The informal survey, conducted by organizer and independent journalist Eric Newcomer at the Cerebral Valley AI Conference, polled over 300 founders and investors. The results revealed a palpable undercurrent of skepticism within Silicon Valley, even as vast sums of capital continue to flow into the artificial intelligence sector.

Perplexity Leads the ‘Short’ List

Topping the list of companies most likely to underperform was Perplexity, an AI search browser ambitiously challenging Google’s dominance. This outcome wasn’t entirely unexpected for many following the tech landscape.

Perplexity has garnered attention as a “poster child” for the perceived AI bubble, primarily due to its aggressive fundraising strategy. Reports indicate the startup has been securing back-to-back funding rounds at valuations ranging from $14 billion to an astonishing $50 billion within mere months. When approached for comment on the survey, Perplexity spokesman Jesse Dwyer quipped, “Geeze, it sounds more like the judgmental valley conference.”

OpenAI’s Surprising Second Place

Perhaps more surprising was the second-place ranking of OpenAI, widely considered the clear frontrunner and consumer favorite in the AI revolution. Despite its market leadership, OpenAI’s burgeoning valuation and massive projected infrastructure spending — reportedly in the trillions — have begun to unnerve some investors.

OpenAI CEO Sam Altman, however, has publicly refuted claims of his company’s valuation being inflated. In a recent exchange with investor Brad Gerstner, who questioned how a company with $13 billion in revenues could commit to $1.4 trillion in spending, Altman directly challenged, “If you want to sell your shares, I’ll find you a buyer. Enough.”

Mixed Signals in a High-Stakes Market

While the survey highlighted a willingness to bet against certain players, it’s important to note the informal, anonymous nature of the poll. In a region where publicly critiquing startups is generally frowned upon, the results offer a rare glimpse into private sentiment.

Interestingly, both Perplexity and OpenAI also appeared on the “bet on” side of another survey question, indicating a nuanced, often contradictory, investment landscape. Leading the list of companies investors would back was Anthropic, which Business Insider recently reported was exploring a new funding round valued at an estimated $350 billion.

The Inevitable AI Bubble?

One point of near-universal agreement among attendees was the existence of an “AI bubble.” However, this isn’t necessarily viewed as a harbinger of doom.

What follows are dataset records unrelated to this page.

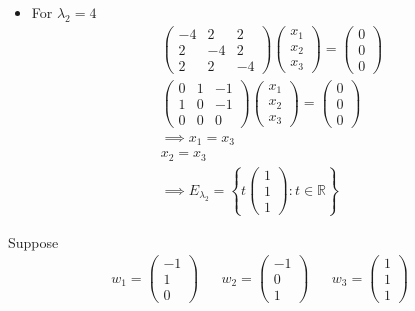 \begin{enumerate}
\begin{itemize}
\begin{gather}
\right\}
\end{gather}
\item For $\lambda_2 = 4$
\begin{gather}
\begin{pmatrix}
-4 & 2 & 2\\
2 & -4 & 2\\
2 & 2 & -4
\end{pmatrix}
\begin{pmatrix}
x_1\\x_2\\x_3
\end{pmatrix}
=
\begin{pmatrix}
0\\0\\0
\end{pmatrix}\\
\begin{pmatrix}
0 & 1 & -1\\
1 & 0 & -1\\
0 & 0 & 0
\end{pmatrix}
\begin{pmatrix}
x_1\\x_2\\x_3
\end{pmatrix}
=
\begin{pmatrix}
0\\0\\0
\end{pmatrix}\\
\implies x_1 = x_3\\
x_2 = x_3\\
\implies E_{\lambda_2} = \left\{
t\begin{pmatrix}1\\1\\1\end{pmatrix}\colon t \in \mathbb{R}
\right\}
\end{gather}
\end{itemize}
Suppose
\begin{align}
w_1 = \begin{pmatrix}-1\\1\\0\end{pmatrix} & & w_2
= \begin{pmatrix}-1\\0\\1\end{pmatrix} & & w_3 =\begin{pmatrix}1\\1\\1\end{pmatrix}

\end{align}
\end{enumerate}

Ilya Fushman, a partner at Kleiner Perkins, commented, “I think every technology cycle, by definition, is a bubble. And the real question is, what are the enduring companies and how big will they be?”

Similarly, solo VC Elad Gil drew parallels to the dot-com bust of the late 1990s. He predicted, “There’s going to be a few dozen things that become massive, a handful that will be truly outsize generational things, and then everything else is going to go away in one form or another.”

For investors like Gil and Fushman, the crucial challenge lies in discerning whether companies like Perplexity will become the next Google or fade into obsolescence, much like AltaVista.